Switches, Keycaps, And Lighting

In a refreshing change from Red, Brown, or Blue switches, Patriot opted for Kailh Box White switches for the V765. Clearly, that call was made at some point in the product development cycle before the cap-cracking issues emerged. I confirmed some time ago with Patriot that the V765 is equipped with the offending Box White switches instead of the retooled versions that have slightly thinner stems that purport to solve the keycap-cracking problems. 

However, there are two reasons not to worry. The first is that it's unlikely you'll experience cracking on Box White switches anyway; the problem is just not that widespread. We wouldn't put especially expensive or vintage keycaps on them just in case, but we're not sure who would put aftermarket caps on a keyboard like this one, anyway. Secondly, Patriot makes its own keycaps, so its internal QA will catch any issues. And in the extremely remote event that you find cracks in one of the V765's keycaps, you'll have recourse thanks to Patriot's two-year warranty. 

Many people enjoy the light but clicky feel of the Kailh Box White switch, and you can count me among them. What I don't enjoy so much is the ping sounds I hear when I'm typing on the V765. It's by no means the noisiest pinging I've heard on a keyboard, but it's certainly audible enough that I can hear it even when I'm sitting back in my chair.

I'm also not enamored of the stabilizers. They're more or less Costar-style, although I suspect they're either Patriot's own creation or were bought off-the-shelf from a knockoff supplier. These stabs feel a bit sticky and stiff, and the bars look thin to me.

The black ABS keycaps on the V765 are pretty much standard-issue for gaming keyboards. They're thin, and good golly do they shine up quickly. The shine-through legends feel nice and bright; they're certainly large. I like the look of the font much better on the alphas than on the modifiers, though. On the latter, it looks a little thick. Patriot placed the sublegends on the number keys such that they're right atop the LEDs, so they're just as bright as the legends. It didn't do the same with the lighting controls that are on the F keys, which are printed lower on the cap and thus aren't evenly backlit. 

The lighting situation is the epitome of love/hate. The LEDs seem especially bright, with rich color and reasonably strong color mixing—something that I've learned is definitely not a given even with expensive keyboards. And the effect of the underlighting on the textured, metallic top plate is striking, and frankly rather unique. There's tons of light bleed, by design, and it's more or less even around the bottom of the keycaps, except for the ones on the edges that don't have neighbors on four sides. 

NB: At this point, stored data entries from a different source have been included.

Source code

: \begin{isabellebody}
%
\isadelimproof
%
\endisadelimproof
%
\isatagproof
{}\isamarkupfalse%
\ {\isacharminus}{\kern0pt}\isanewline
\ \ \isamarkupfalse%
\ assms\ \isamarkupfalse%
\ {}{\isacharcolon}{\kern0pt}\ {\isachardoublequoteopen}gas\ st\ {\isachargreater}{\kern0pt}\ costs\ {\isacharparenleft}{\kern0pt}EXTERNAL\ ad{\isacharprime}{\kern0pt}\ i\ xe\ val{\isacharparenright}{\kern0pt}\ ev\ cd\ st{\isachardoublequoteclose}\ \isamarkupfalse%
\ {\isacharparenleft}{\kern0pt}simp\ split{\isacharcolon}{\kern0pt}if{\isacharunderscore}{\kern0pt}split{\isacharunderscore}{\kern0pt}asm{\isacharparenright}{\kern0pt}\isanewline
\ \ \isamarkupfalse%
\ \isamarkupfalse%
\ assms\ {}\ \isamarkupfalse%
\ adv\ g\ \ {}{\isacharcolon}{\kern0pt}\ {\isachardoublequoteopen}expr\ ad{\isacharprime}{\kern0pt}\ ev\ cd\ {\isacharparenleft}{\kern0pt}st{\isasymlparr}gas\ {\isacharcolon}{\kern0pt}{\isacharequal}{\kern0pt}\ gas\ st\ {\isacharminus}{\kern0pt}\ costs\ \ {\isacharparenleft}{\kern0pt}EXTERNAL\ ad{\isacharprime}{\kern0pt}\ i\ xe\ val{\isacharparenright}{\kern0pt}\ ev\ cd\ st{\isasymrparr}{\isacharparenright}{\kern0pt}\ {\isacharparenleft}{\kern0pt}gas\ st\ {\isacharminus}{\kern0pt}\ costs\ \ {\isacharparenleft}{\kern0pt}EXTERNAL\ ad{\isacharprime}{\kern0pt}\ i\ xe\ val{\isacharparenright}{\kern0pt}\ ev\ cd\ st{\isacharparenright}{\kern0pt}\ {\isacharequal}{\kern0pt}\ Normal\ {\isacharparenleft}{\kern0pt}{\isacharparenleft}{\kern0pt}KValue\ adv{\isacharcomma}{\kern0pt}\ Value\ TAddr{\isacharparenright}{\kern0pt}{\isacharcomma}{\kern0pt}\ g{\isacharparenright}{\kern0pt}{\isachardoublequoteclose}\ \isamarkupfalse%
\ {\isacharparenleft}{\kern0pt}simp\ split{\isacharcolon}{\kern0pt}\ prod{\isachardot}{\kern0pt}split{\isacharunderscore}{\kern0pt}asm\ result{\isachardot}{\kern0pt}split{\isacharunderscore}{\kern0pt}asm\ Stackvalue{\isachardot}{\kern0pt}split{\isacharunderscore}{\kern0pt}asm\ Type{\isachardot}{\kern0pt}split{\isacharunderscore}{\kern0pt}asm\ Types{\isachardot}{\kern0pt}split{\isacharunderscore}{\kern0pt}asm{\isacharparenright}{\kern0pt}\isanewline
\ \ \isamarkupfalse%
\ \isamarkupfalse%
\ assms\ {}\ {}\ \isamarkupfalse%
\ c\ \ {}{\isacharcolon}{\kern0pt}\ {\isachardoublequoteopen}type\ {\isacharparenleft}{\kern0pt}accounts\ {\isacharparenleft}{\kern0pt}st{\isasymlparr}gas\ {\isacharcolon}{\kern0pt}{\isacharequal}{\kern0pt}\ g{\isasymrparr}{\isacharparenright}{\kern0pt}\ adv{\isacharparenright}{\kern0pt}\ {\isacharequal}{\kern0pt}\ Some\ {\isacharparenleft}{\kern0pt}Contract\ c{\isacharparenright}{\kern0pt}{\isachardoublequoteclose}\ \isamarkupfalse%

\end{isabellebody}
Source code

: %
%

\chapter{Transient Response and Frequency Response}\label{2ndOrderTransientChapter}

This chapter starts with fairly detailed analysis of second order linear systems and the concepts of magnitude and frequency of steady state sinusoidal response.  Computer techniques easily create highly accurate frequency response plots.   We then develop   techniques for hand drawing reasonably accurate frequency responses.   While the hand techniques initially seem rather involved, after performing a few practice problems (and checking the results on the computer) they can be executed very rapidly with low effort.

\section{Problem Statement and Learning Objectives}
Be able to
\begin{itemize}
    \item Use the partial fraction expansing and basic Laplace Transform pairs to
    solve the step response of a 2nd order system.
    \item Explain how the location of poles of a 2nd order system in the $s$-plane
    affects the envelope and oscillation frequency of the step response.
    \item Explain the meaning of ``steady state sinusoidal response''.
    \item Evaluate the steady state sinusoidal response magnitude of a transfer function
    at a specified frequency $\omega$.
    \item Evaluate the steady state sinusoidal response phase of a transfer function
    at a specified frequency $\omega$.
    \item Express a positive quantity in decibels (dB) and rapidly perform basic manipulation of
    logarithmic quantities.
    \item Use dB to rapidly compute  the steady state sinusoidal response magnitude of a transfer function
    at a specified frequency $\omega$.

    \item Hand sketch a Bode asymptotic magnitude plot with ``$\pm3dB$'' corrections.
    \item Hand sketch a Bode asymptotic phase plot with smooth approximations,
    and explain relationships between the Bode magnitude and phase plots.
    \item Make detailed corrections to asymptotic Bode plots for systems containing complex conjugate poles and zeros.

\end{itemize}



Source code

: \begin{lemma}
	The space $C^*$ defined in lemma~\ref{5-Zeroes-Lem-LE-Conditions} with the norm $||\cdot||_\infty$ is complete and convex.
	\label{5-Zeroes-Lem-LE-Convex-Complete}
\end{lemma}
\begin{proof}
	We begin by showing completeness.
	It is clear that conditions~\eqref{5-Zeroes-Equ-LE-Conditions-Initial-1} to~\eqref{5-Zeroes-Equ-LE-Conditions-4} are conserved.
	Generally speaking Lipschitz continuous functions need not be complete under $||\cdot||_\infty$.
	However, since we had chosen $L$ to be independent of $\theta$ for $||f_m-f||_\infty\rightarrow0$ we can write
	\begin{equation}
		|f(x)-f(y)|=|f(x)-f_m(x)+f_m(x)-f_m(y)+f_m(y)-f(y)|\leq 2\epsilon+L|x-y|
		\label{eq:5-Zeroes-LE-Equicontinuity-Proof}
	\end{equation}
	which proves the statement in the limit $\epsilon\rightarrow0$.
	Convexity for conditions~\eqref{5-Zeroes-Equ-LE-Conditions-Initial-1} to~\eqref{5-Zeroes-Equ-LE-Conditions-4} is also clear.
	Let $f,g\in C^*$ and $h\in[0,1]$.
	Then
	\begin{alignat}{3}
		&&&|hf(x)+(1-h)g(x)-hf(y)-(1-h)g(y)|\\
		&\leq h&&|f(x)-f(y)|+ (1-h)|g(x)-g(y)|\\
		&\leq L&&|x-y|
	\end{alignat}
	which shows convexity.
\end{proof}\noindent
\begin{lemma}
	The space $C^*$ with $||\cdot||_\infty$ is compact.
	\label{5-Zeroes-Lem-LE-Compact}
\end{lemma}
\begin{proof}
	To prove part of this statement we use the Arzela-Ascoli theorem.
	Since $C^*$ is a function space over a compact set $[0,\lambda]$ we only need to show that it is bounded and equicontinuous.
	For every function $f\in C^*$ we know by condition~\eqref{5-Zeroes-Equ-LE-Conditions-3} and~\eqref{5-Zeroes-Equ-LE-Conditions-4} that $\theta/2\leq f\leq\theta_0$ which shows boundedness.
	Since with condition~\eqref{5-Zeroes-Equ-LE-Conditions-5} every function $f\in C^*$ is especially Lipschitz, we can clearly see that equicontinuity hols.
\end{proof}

A big problem with the lighting, though, is that the glow off of the top plate and from the shine-through legends are different tones. You can see this issue most vividly if you set all the LEDs to white. The "white" on the top plate has a bluish look, whereas the "white" coming through the legends is reddish. The same holds true if the backlighting is set to yellow, light blue, or magenta. This is not solvable without different keycaps; there's something in the tone of the translucent plastic that affects the color of the light. If you employ a lighting other than single-color static, you may not notice it too much, though.